Stored entries:
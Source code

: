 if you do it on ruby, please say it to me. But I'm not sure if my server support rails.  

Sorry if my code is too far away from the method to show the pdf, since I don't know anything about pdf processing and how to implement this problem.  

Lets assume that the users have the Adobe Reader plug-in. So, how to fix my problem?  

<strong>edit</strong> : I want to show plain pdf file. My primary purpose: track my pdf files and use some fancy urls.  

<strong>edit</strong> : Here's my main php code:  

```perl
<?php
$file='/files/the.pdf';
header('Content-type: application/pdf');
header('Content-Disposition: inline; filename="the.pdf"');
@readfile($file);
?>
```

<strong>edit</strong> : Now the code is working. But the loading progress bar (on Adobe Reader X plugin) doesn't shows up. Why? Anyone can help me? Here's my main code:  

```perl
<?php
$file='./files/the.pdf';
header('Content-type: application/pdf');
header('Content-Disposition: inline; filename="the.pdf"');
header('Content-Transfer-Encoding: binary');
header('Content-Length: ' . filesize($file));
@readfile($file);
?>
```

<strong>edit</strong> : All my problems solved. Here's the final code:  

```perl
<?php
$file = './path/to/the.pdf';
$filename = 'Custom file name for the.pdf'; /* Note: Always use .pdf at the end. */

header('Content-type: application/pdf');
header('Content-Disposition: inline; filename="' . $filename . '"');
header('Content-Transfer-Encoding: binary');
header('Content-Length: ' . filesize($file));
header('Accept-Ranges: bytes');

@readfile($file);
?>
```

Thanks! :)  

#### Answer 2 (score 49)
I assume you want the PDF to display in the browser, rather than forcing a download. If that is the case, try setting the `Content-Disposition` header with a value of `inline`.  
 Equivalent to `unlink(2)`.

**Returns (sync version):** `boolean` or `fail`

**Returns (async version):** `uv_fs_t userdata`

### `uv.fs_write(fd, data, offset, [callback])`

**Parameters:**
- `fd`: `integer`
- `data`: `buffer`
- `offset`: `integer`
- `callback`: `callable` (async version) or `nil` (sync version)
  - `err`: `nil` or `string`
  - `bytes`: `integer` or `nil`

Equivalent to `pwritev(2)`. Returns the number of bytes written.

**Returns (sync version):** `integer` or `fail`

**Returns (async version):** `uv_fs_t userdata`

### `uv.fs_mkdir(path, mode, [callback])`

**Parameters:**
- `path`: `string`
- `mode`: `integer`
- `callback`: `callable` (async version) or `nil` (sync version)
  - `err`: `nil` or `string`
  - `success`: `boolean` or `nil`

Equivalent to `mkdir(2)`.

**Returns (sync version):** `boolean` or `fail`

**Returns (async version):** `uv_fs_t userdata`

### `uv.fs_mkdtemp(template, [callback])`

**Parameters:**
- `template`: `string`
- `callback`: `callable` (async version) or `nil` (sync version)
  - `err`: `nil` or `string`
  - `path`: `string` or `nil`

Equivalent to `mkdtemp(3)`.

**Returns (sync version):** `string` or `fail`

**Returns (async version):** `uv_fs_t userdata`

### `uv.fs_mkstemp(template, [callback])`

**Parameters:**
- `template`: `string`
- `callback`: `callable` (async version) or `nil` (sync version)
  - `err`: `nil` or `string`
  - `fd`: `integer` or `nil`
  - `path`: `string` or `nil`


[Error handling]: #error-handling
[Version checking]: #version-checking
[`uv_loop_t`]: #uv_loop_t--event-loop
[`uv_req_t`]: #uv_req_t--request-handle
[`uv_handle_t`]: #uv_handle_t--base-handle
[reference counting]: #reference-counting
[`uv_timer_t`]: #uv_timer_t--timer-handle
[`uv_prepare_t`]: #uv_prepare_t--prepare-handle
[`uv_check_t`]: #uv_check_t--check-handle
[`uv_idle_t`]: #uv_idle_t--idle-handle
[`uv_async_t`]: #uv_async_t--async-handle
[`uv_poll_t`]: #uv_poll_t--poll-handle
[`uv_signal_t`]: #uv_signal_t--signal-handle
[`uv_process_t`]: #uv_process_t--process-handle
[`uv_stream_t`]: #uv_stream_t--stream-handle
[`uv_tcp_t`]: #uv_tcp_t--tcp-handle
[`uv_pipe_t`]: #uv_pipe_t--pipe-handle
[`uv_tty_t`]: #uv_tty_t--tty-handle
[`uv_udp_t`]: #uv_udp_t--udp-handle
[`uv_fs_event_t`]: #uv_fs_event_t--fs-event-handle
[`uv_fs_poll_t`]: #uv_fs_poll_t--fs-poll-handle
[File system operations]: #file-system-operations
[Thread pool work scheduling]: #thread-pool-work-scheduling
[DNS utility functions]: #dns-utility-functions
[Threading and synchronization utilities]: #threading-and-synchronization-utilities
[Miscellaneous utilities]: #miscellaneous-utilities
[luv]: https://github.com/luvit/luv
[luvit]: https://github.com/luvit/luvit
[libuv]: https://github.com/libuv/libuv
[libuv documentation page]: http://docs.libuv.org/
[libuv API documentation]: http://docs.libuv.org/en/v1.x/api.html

## Exercise goal
Set down each entry exactly, leaving none out.

## Exercise result
Source code

: if you do it on ruby, please say it to me. But I'm not sure if my server support rails.  

Sorry if my code is too far away from the method to show the pdf, since I don't know anything about pdf processing and how to implement this problem.  

Lets assume that the users have the Adobe Reader plug-in. So, how to fix my problem?  

<strong>edit</strong> : I want to show plain pdf file. My primary purpose: track my pdf files and use some fancy urls.  

<strong>edit</strong> : Here's my main php code:  

```perl
<?php
$file='/files/the.pdf';
header('Content-type: application/pdf');
header('Content-Disposition: inline; filename="the.pdf"');
@readfile($file);
?>
```

<strong>edit</strong> : Now the code is working. But the loading progress bar (on Adobe Reader X plugin) doesn't shows up. Why? Anyone can help me? Here's my main code:  

```perl
<?php
$file='./files/the.pdf';
header('Content-type: application/pdf');
header('Content-Disposition: inline; filename="the.pdf"');
header('Content-Transfer-Encoding: binary');
header('Content-Length: ' . filesize($file));
@readfile($file);
?>
```

<strong>edit</strong> : All my problems solved. Here's the final code:  

```perl
<?php
$file = './path/to/the.pdf';
$filename = 'Custom file name for the.pdf'; /* Note: Always use .pdf at the end. */

header('Content-type: application/pdf');
header('Content-Disposition: inline; filename="' . $filename . '"');
header('Content-Transfer-Encoding: binary');
header('Content-Length: ' . filesize($file));
header('Accept-Ranges: bytes');

@readfile($file);
?>
```

Thanks! :)  

#### Answer 2 (score 49)
I assume you want the PDF to display in the browser, rather than forcing a download. If that is the case, try setting the `Content-Disposition` header with a value of `inline`.  
 Equivalent to `unlink(2)`.

**Returns (sync version):** `boolean` or `fail`

**Returns (async version):** `uv_fs_t userdata`

### `uv.fs_write(fd, data, offset, [callback])`

**Parameters:**
- `fd`: `integer`
- `data`: `buffer`
- `offset`: `integer`
- `callback`: `callable` (async version) or `nil` (sync version)
  - `err`: `nil` or `string`
  - `bytes`: `integer` or `nil`

Equivalent to `pwritev(2)`. Returns the number of bytes written.

**Returns (sync version):** `integer` or `fail`

**Returns (async version):** `uv_fs_t userdata`

### `uv.fs_mkdir(path, mode, [callback])`

**Parameters:**
- `path`: `string`
- `mode`: `integer`
- `callback`: `callable` (async version) or `nil` (sync version)
  - `err`: `nil` or `string`
  - `success`: `boolean` or `nil`

Equivalent to `mkdir(2)`.

**Returns (sync version):** `boolean` or `fail`

**Returns (async version):** `uv_fs_t userdata`

### `uv.fs_mkdtemp(template, [callback])`

**Parameters:**
- `template`: `string`
- `callback`: `callable` (async version) or `nil` (sync version)
  - `err`: `nil` or `string`
  - `path`: `string` or `nil`

Equivalent to `mkdtemp(3)`.

**Returns (sync version):** `string` or `fail`

**Returns (async version):** `uv_fs_t userdata`

### `uv.fs_mkstemp(template, [callback])`

**Parameters:**
- `template`: `string`
- `callback`: `callable` (async version) or `nil` (sync version)
  - `err`: `nil` or `string`
  - `fd`: `integer` or `nil`
  - `path`: `string` or `nil`


[Error handling]: #error-handling
[Version checking]: #version-checking
[`uv_loop_t`]: #uv_loop_t--event-loop
[`uv_req_t`]: #uv_req_t--request-handle
[`uv_handle_t`]: #uv_handle_t--base-handle
[reference counting]: #reference-counting
[`uv_timer_t`]: #uv_timer_t--timer-handle
[`uv_prepare_t`]: #uv_prepare_t--prepare-handle
[`uv_check_t`]: #uv_check_t--check-handle
[`uv_idle_t`]: #uv_idle_t--idle-handle
[`uv_async_t`]: #uv_async_t--async-handle
[`uv_poll_t`]: #uv_poll_t--poll-handle
[`uv_signal_t`]: #uv_signal_t--signal-handle
[`uv_process_t`]: #uv_process_t--process-handle
[`uv_stream_t`]: #uv_stream_t--stream-handle
[`uv_tcp_t`]: #uv_tcp_t--tcp-handle
[`uv_pipe_t`]: #uv_pipe_t--pipe-handle
[`uv_tty_t`]: #uv_tty_t--tty-handle
[`uv_udp_t`]: #uv_udp_t--udp-handle
[`uv_fs_event_t`]: #uv_fs_event_t--fs-event-handle
[`uv_fs_poll_t`]: #uv_fs_poll_t--fs-poll-handle
[File system operations]: #file-system-operations
[Thread pool work scheduling]: #thread-pool-work-scheduling
[DNS utility functions]: #dns-utility-functions
[Threading and synchronization utilities]: #threading-and-synchronization-utilities
[Miscellaneous utilities]: #miscellaneous-utilities
[luv]: https://github.com/luvit/luv
[luvit]: https://github.com/luvit/luvit
[libuv]: https://github.com/libuv/libuv
[libuv documentation page]: http://docs.libuv.org/
[libuv API documentation]: http://docs.libuv.org/en/v1.x/api.html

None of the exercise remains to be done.